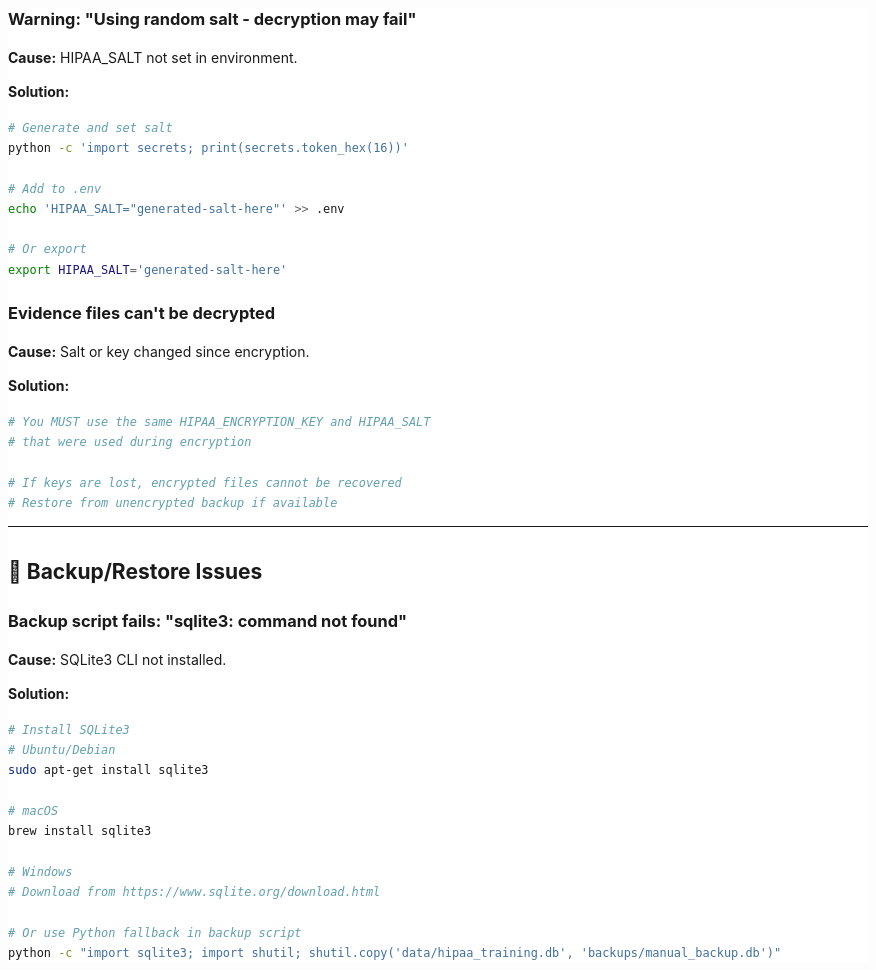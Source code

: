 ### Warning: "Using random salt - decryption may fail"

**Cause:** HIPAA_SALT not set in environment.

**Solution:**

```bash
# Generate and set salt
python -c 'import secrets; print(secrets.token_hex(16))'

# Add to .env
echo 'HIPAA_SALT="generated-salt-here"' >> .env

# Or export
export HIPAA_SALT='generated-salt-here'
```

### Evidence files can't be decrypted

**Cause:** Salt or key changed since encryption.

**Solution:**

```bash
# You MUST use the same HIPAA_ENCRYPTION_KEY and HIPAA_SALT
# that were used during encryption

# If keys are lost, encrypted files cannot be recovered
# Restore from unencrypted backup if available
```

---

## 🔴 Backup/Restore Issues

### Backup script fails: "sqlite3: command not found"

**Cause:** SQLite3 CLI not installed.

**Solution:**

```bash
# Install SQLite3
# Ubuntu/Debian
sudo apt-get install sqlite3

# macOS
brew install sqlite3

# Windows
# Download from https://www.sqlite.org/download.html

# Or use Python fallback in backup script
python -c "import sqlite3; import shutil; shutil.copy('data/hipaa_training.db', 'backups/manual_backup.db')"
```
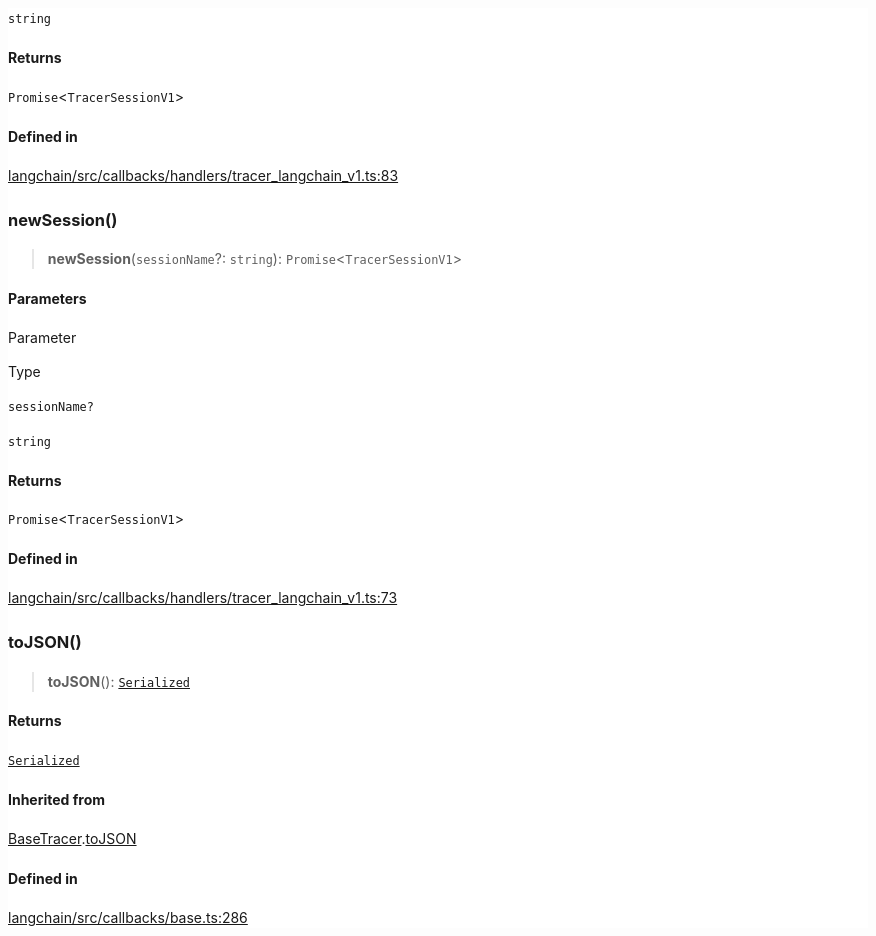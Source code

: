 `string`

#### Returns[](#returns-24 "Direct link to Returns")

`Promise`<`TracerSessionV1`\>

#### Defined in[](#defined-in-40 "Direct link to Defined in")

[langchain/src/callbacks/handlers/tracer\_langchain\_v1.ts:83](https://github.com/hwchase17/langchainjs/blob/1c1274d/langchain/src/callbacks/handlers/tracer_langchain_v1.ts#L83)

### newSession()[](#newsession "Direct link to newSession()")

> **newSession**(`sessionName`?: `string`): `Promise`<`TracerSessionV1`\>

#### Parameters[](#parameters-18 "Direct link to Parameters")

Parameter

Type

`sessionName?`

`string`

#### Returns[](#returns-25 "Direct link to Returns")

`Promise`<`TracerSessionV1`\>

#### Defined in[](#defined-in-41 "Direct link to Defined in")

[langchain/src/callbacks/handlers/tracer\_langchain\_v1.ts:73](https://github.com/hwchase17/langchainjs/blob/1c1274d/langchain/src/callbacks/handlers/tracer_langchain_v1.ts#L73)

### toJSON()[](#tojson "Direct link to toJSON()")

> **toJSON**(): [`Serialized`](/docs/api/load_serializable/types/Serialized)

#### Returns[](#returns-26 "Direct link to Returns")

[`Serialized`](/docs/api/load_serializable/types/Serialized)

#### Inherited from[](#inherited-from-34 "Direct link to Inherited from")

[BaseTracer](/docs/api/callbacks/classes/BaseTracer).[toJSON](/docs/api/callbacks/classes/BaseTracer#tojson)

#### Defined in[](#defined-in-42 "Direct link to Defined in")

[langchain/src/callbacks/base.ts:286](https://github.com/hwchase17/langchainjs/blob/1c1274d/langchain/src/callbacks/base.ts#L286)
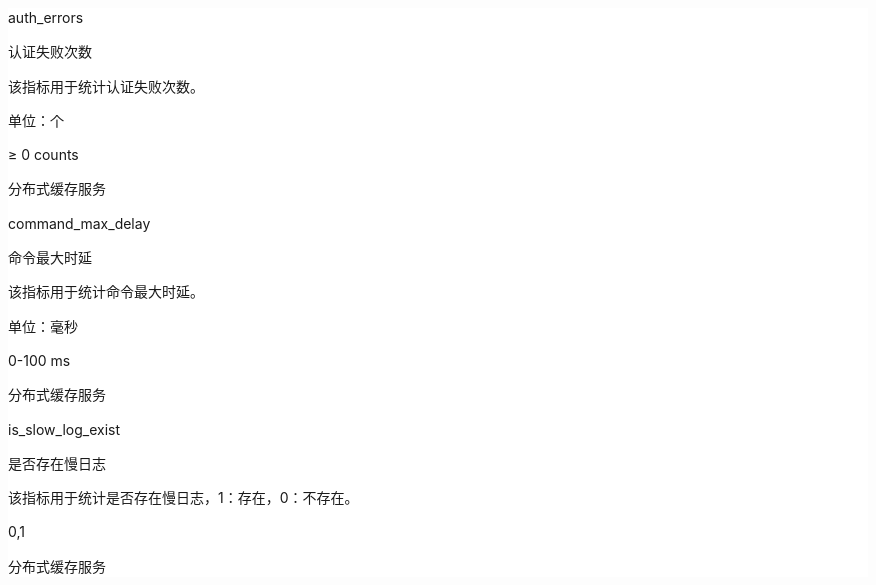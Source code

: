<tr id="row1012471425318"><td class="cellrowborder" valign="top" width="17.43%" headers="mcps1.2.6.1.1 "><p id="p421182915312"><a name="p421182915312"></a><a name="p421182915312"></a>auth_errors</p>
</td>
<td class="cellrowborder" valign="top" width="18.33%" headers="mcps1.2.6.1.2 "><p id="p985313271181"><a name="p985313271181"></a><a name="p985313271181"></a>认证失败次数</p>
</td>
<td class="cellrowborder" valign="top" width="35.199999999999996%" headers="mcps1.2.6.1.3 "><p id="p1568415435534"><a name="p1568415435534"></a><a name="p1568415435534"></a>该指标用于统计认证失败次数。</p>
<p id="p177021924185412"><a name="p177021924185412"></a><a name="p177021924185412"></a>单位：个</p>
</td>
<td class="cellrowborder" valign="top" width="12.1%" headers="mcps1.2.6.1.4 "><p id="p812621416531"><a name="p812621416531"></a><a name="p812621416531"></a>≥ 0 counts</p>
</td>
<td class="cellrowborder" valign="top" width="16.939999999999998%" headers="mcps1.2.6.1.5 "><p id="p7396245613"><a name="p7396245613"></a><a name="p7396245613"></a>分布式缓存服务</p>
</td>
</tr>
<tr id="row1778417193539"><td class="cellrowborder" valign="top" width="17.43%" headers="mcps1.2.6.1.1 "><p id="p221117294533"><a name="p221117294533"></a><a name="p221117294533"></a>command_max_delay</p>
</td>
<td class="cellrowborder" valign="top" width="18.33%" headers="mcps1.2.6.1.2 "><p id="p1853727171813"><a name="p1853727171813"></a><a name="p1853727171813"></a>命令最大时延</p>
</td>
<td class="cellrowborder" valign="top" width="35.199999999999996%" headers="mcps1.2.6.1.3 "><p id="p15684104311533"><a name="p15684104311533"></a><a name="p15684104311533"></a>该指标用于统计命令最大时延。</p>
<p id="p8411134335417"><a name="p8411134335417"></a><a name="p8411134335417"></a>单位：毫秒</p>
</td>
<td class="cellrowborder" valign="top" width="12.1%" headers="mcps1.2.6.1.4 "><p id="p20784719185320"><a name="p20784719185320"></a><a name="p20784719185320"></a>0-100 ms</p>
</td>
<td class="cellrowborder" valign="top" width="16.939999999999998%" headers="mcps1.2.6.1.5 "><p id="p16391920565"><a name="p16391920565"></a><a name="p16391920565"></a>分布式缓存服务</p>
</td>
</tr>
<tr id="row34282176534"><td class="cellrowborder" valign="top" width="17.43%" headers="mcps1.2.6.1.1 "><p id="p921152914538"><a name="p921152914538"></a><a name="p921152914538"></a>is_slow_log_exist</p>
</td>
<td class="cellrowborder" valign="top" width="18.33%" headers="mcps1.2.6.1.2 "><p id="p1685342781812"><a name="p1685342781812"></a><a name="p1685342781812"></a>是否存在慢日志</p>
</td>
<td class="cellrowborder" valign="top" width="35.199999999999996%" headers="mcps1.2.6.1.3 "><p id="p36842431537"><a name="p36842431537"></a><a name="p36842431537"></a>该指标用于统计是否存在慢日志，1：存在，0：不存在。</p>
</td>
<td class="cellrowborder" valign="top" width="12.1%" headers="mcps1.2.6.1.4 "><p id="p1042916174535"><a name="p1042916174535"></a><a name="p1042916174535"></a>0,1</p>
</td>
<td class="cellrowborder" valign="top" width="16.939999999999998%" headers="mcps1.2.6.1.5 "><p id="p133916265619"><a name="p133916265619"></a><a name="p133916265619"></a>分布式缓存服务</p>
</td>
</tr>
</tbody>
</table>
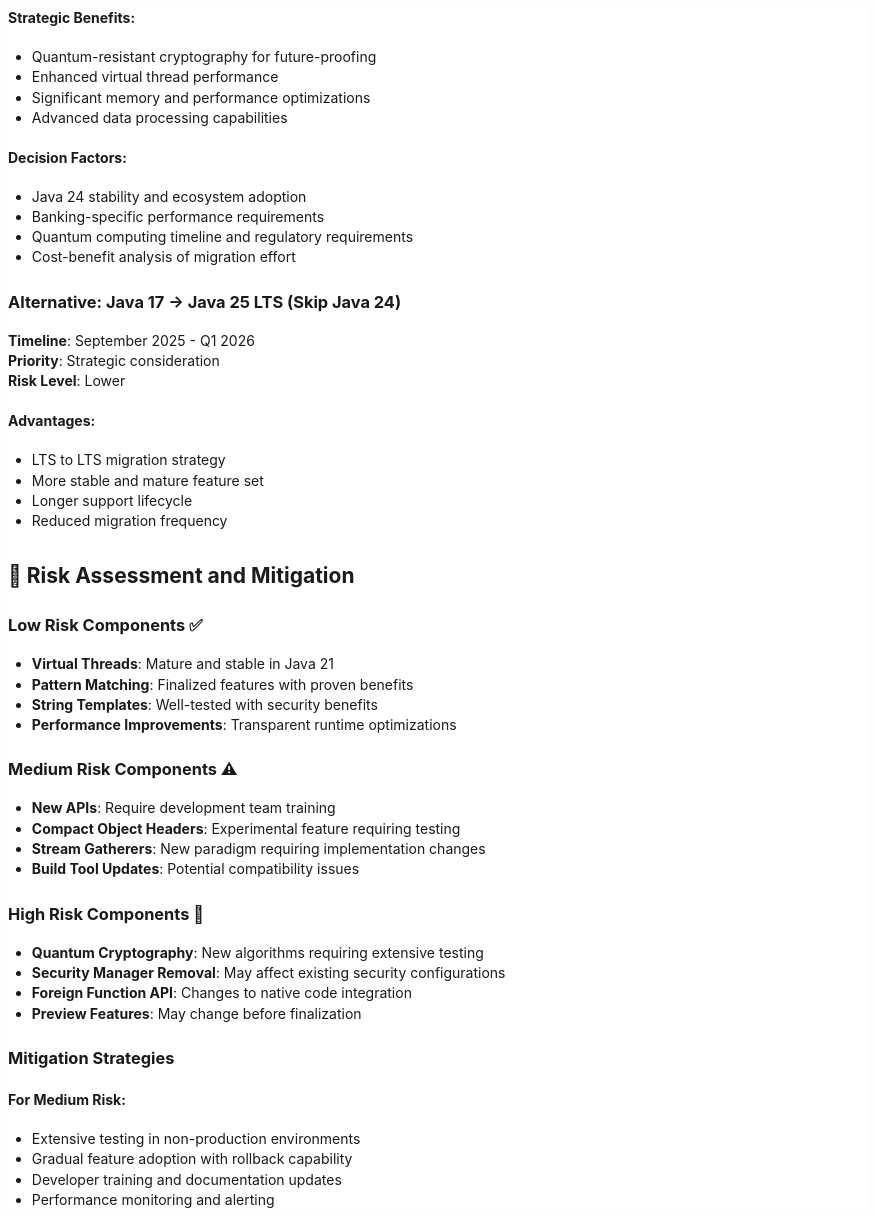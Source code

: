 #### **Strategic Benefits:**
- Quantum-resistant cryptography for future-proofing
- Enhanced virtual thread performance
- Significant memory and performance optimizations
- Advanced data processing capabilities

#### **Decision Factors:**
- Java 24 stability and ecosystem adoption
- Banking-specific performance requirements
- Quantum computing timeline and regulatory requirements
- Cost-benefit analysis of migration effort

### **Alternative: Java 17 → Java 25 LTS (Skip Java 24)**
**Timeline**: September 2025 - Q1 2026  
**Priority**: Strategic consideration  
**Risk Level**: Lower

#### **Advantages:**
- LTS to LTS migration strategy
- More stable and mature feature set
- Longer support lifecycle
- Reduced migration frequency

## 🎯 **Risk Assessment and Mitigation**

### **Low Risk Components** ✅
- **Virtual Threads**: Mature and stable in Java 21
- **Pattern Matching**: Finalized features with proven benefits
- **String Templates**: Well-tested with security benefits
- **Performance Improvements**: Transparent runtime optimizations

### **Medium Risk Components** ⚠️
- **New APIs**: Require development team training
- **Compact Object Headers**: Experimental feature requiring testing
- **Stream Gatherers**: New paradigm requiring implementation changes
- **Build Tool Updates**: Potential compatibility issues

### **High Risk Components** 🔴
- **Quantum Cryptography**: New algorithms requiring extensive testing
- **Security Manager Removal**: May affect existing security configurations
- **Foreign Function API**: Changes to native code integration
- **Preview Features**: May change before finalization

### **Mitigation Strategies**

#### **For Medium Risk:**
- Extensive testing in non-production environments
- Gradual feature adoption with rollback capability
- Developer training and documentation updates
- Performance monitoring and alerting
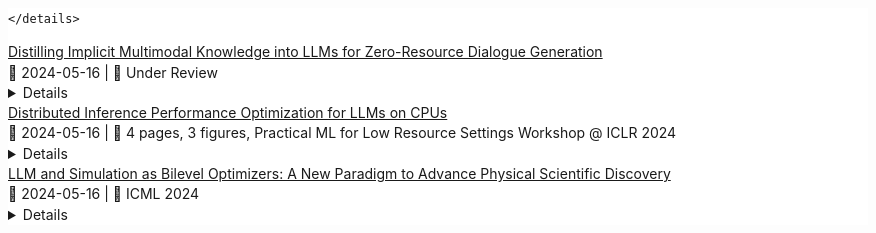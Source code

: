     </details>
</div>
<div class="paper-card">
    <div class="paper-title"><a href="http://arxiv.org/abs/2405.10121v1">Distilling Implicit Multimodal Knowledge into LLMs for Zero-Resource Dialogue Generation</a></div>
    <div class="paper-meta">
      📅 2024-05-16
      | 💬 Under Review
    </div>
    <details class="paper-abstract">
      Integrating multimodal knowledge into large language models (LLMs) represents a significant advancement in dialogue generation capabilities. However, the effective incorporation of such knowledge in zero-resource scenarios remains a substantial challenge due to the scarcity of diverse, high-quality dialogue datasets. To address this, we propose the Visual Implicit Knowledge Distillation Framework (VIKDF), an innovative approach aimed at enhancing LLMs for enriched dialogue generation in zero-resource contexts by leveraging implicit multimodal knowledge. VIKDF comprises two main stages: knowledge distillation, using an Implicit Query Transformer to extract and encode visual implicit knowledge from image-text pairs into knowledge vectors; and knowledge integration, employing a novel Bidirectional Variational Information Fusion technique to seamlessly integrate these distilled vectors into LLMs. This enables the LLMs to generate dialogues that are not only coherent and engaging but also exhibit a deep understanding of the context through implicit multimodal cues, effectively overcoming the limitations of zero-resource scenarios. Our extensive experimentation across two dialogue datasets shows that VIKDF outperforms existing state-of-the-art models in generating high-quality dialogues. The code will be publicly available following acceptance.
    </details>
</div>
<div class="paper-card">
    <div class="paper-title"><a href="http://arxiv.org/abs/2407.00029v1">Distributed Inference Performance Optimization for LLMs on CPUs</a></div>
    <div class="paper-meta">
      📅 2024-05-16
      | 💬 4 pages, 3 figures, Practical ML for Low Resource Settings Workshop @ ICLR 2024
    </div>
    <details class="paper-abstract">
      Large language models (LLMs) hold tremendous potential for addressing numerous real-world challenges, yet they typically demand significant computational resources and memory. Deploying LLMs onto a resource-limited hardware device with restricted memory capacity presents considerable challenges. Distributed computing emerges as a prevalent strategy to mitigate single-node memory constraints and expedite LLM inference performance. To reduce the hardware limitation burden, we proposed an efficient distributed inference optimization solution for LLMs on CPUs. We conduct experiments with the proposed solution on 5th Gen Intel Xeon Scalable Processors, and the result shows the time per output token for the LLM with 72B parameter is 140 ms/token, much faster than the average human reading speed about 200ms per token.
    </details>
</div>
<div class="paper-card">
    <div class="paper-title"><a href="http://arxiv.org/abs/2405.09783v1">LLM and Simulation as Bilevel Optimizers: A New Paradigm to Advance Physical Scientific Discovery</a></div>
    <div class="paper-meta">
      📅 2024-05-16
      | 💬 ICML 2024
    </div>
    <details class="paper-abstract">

________________________________________

◆ **Exercise**:
Search the entries for the word "security", then gather every line that has it.

◆ **Response area**:
- **String Templates**: Well-tested with security benefits
- **Security Manager Removal**: May affect existing security configurations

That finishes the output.